Information supplied:
********

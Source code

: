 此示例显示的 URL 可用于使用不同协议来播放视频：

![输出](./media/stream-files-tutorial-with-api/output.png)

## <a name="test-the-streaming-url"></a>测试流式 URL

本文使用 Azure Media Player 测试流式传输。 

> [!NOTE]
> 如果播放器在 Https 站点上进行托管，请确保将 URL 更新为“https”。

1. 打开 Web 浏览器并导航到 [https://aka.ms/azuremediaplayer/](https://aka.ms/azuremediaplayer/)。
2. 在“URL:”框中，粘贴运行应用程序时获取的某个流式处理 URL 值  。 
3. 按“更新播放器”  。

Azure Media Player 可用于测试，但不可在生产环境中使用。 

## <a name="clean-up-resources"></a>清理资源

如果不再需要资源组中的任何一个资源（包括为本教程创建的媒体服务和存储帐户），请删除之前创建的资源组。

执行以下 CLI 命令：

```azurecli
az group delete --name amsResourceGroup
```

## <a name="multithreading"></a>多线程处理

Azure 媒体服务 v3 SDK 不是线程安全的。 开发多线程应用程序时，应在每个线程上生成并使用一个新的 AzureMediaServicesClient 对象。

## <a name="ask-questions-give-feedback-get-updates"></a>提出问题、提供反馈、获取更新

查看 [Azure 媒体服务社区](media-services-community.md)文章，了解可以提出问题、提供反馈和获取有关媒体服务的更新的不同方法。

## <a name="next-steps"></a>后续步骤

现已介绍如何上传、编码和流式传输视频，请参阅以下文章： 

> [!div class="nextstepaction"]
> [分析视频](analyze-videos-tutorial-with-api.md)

********

Assignment: Exact copies of all the records are required.

Response:
Source code

: 此示例显示的 URL 可用于使用不同协议来播放视频：

![输出](./media/stream-files-tutorial-with-api/output.png)

## <a name="test-the-streaming-url"></a>测试流式 URL

本文使用 Azure Media Player 测试流式传输。 

> [!NOTE]
> 如果播放器在 Https 站点上进行托管，请确保将 URL 更新为“https”。

1. 打开 Web 浏览器并导航到 [https://aka.ms/azuremediaplayer/](https://aka.ms/azuremediaplayer/)。
2. 在“URL:”框中，粘贴运行应用程序时获取的某个流式处理 URL 值  。 
3. 按“更新播放器”  。

Azure Media Player 可用于测试，但不可在生产环境中使用。 

## <a name="clean-up-resources"></a>清理资源

如果不再需要资源组中的任何一个资源（包括为本教程创建的媒体服务和存储帐户），请删除之前创建的资源组。

执行以下 CLI 命令：

```azurecli
az group delete --name amsResourceGroup
```

## <a name="multithreading"></a>多线程处理

Azure 媒体服务 v3 SDK 不是线程安全的。 开发多线程应用程序时，应在每个线程上生成并使用一个新的 AzureMediaServicesClient 对象。

## <a name="ask-questions-give-feedback-get-updates"></a>提出问题、提供反馈、获取更新

查看 [Azure 媒体服务社区](media-services-community.md)文章，了解可以提出问题、提供反馈和获取有关媒体服务的更新的不同方法。

## <a name="next-steps"></a>后续步骤

现已介绍如何上传、编码和流式传输视频，请参阅以下文章： 

> [!div class="nextstepaction"]
> [分析视频](analyze-videos-tutorial-with-api.md)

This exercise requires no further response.